TASK INPUT:
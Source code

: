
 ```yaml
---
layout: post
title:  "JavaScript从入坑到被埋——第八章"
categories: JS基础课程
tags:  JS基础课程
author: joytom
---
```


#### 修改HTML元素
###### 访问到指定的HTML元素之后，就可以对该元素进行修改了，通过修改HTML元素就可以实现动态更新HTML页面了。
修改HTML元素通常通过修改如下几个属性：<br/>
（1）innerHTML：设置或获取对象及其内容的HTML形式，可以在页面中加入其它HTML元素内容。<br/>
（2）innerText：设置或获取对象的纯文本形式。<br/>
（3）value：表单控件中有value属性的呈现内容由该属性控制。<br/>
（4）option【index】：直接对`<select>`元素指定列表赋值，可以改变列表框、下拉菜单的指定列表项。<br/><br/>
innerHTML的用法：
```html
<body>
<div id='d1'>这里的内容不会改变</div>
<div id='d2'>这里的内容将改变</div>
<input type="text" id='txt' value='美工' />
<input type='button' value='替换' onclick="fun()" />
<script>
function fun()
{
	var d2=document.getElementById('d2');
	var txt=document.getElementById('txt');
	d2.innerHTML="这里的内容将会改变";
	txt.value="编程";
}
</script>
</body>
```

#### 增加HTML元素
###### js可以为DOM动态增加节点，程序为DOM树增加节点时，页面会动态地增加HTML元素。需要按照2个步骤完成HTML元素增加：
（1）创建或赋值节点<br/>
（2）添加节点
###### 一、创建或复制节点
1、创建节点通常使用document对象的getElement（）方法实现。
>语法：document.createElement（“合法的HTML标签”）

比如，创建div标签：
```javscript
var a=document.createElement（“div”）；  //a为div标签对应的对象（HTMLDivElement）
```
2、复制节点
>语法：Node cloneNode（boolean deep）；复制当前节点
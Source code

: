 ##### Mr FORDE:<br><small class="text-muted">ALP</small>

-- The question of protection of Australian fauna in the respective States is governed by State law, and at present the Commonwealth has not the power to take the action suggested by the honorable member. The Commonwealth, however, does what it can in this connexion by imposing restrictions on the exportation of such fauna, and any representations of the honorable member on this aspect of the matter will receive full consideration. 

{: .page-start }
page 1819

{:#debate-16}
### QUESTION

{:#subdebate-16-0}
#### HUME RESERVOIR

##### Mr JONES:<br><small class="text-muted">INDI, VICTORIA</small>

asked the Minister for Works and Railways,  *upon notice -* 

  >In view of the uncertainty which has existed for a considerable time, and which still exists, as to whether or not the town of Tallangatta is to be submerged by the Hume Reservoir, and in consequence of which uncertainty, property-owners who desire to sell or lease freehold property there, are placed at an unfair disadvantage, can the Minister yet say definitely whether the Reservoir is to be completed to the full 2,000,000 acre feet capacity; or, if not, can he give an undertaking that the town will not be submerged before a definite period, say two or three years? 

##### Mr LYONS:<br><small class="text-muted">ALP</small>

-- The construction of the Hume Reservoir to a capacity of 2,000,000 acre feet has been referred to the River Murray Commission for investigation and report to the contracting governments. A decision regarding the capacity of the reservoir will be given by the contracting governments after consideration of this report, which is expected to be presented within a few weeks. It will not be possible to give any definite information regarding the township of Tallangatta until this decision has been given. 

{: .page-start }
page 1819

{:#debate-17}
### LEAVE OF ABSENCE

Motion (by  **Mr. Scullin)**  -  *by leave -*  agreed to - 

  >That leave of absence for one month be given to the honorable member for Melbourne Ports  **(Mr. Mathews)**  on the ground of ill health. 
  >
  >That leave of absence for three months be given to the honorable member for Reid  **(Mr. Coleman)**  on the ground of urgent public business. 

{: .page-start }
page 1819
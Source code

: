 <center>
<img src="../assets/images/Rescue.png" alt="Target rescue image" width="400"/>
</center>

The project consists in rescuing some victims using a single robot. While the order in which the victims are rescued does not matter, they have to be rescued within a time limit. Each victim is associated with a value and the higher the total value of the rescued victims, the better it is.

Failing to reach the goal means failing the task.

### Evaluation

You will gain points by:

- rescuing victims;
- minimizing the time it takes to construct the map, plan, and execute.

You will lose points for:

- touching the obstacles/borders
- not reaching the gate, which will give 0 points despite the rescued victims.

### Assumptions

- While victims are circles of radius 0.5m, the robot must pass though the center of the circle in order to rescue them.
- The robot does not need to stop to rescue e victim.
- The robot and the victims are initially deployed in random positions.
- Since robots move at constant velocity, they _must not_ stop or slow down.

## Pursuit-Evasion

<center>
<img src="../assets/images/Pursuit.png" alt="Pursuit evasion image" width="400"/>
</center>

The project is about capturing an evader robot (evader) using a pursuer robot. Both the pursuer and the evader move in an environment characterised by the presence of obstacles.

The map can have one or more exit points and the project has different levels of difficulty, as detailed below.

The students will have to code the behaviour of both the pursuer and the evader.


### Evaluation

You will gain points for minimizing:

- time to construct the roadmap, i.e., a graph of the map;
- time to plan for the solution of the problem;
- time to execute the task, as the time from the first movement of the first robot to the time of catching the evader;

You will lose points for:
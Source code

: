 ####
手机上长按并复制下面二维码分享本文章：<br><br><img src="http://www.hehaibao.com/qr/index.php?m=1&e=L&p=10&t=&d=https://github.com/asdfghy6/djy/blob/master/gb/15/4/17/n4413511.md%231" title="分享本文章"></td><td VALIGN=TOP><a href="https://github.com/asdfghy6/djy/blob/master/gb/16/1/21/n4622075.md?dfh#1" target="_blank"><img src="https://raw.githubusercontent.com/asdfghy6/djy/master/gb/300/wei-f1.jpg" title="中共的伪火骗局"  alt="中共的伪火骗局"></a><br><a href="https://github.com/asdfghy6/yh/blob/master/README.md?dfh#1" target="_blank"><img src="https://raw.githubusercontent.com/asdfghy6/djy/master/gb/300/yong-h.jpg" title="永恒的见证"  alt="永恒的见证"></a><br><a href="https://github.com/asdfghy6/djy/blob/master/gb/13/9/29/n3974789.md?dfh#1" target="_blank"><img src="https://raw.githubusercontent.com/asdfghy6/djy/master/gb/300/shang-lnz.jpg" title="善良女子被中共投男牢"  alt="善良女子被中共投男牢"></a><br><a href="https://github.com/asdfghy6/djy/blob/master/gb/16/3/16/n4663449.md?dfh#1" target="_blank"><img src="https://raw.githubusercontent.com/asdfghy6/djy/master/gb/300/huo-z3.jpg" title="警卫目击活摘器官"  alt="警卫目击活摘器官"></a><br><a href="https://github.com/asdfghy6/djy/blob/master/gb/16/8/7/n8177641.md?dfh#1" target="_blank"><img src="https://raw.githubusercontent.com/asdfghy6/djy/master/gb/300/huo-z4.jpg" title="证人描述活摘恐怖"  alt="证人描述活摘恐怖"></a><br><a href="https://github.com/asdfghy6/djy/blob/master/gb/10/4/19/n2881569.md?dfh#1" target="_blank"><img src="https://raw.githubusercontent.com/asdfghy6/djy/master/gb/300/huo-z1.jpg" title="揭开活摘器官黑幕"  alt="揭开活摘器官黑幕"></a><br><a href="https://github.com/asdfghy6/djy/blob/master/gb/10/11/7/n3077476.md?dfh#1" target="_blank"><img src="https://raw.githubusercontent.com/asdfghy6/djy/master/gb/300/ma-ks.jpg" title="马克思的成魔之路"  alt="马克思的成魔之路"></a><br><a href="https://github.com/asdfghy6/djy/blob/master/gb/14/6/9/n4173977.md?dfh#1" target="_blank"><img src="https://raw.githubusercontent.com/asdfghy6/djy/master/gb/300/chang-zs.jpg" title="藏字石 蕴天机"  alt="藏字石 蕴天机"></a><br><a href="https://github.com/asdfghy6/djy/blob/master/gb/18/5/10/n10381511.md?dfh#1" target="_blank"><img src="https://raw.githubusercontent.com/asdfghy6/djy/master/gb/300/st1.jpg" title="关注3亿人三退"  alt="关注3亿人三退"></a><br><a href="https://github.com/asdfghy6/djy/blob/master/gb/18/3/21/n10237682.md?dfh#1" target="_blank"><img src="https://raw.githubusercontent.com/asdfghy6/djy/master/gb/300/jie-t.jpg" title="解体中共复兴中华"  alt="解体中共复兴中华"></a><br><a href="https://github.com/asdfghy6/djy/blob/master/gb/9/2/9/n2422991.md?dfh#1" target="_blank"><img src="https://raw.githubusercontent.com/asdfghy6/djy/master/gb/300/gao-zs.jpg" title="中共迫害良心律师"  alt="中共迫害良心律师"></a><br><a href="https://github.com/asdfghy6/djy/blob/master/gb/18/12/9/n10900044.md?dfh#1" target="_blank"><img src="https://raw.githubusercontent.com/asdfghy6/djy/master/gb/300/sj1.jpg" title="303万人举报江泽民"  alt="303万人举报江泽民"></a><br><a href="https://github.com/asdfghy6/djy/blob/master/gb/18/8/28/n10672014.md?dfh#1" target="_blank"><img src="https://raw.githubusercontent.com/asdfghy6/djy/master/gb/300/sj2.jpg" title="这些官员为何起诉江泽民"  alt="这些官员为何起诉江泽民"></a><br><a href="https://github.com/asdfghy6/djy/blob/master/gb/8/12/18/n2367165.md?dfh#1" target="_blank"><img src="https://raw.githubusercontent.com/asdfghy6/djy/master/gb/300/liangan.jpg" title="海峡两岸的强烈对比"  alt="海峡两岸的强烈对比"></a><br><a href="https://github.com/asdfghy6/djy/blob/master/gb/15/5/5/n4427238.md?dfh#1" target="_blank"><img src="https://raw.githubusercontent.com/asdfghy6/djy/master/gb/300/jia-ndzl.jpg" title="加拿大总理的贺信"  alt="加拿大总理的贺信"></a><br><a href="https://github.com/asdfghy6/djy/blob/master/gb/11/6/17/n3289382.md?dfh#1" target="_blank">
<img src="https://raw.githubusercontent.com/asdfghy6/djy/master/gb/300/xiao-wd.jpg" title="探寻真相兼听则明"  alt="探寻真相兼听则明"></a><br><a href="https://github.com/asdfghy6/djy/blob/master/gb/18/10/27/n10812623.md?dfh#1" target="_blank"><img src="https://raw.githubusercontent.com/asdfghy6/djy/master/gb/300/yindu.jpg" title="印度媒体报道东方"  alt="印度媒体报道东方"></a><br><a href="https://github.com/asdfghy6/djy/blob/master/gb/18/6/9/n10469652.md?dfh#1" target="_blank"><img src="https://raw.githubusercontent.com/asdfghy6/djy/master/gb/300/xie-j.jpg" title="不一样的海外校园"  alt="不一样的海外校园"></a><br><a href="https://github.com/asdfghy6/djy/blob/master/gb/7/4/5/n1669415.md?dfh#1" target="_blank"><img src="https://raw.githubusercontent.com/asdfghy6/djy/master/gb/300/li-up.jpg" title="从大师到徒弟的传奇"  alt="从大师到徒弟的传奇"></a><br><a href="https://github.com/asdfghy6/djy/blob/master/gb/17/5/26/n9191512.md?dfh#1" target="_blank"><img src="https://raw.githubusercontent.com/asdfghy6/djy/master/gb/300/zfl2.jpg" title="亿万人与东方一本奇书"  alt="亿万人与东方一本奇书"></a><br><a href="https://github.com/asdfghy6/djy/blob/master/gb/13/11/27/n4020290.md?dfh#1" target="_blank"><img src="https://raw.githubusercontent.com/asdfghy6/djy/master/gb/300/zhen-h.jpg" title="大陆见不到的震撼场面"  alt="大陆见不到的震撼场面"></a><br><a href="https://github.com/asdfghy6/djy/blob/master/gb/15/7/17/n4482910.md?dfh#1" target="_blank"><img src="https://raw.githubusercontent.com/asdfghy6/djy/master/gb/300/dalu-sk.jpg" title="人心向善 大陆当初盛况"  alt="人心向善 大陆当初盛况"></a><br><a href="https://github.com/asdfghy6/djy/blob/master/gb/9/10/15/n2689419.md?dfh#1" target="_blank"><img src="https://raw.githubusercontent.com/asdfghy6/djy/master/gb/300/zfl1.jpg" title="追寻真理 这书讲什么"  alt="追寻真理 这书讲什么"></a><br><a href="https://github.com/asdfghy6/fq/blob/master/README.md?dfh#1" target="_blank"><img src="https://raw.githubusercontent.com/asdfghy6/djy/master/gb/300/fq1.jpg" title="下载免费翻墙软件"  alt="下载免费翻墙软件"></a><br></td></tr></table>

AIM OF THE EXERCISE: Repeat every line exactly, starting with the first line of the entries, and stop once the line containing "##### Mr FORDE:<br><small" has been given.

YOUR SOLUTION:
Source code

:
 ```yaml
---
layout: post
title:  "JavaScript从入坑到被埋——第八章"
categories: JS基础课程
tags:  JS基础课程
author: joytom
---
```


#### 修改HTML元素
###### 访问到指定的HTML元素之后，就可以对该元素进行修改了，通过修改HTML元素就可以实现动态更新HTML页面了。
修改HTML元素通常通过修改如下几个属性：<br/>
（1）innerHTML：设置或获取对象及其内容的HTML形式，可以在页面中加入其它HTML元素内容。<br/>
（2）innerText：设置或获取对象的纯文本形式。<br/>
（3）value：表单控件中有value属性的呈现内容由该属性控制。<br/>
（4）option【index】：直接对`<select>`元素指定列表赋值，可以改变列表框、下拉菜单的指定列表项。<br/><br/>
innerHTML的用法：
```html
<body>
<div id='d1'>这里的内容不会改变</div>
<div id='d2'>这里的内容将改变</div>
<input type="text" id='txt' value='美工' />
<input type='button' value='替换' onclick="fun()" />
<script>
function fun()
{
	var d2=document.getElementById('d2');
	var txt=document.getElementById('txt');
	d2.innerHTML="这里的内容将会改变";
	txt.value="编程";
}
</script>
</body>
```

#### 增加HTML元素
###### js可以为DOM动态增加节点，程序为DOM树增加节点时，页面会动态地增加HTML元素。需要按照2个步骤完成HTML元素增加：
（1）创建或赋值节点<br/>
（2）添加节点
###### 一、创建或复制节点
1、创建节点通常使用document对象的getElement（）方法实现。
>语法：document.createElement（“合法的HTML标签”）

比如，创建div标签：
```javscript
var a=document.createElement（“div”）；  //a为div标签对应的对象（HTMLDivElement）
```
2、复制节点
>语法：Node cloneNode（boolean deep）；复制当前节点
Source code

: ##### Mr FORDE:<br><small class="text-muted">ALP</small>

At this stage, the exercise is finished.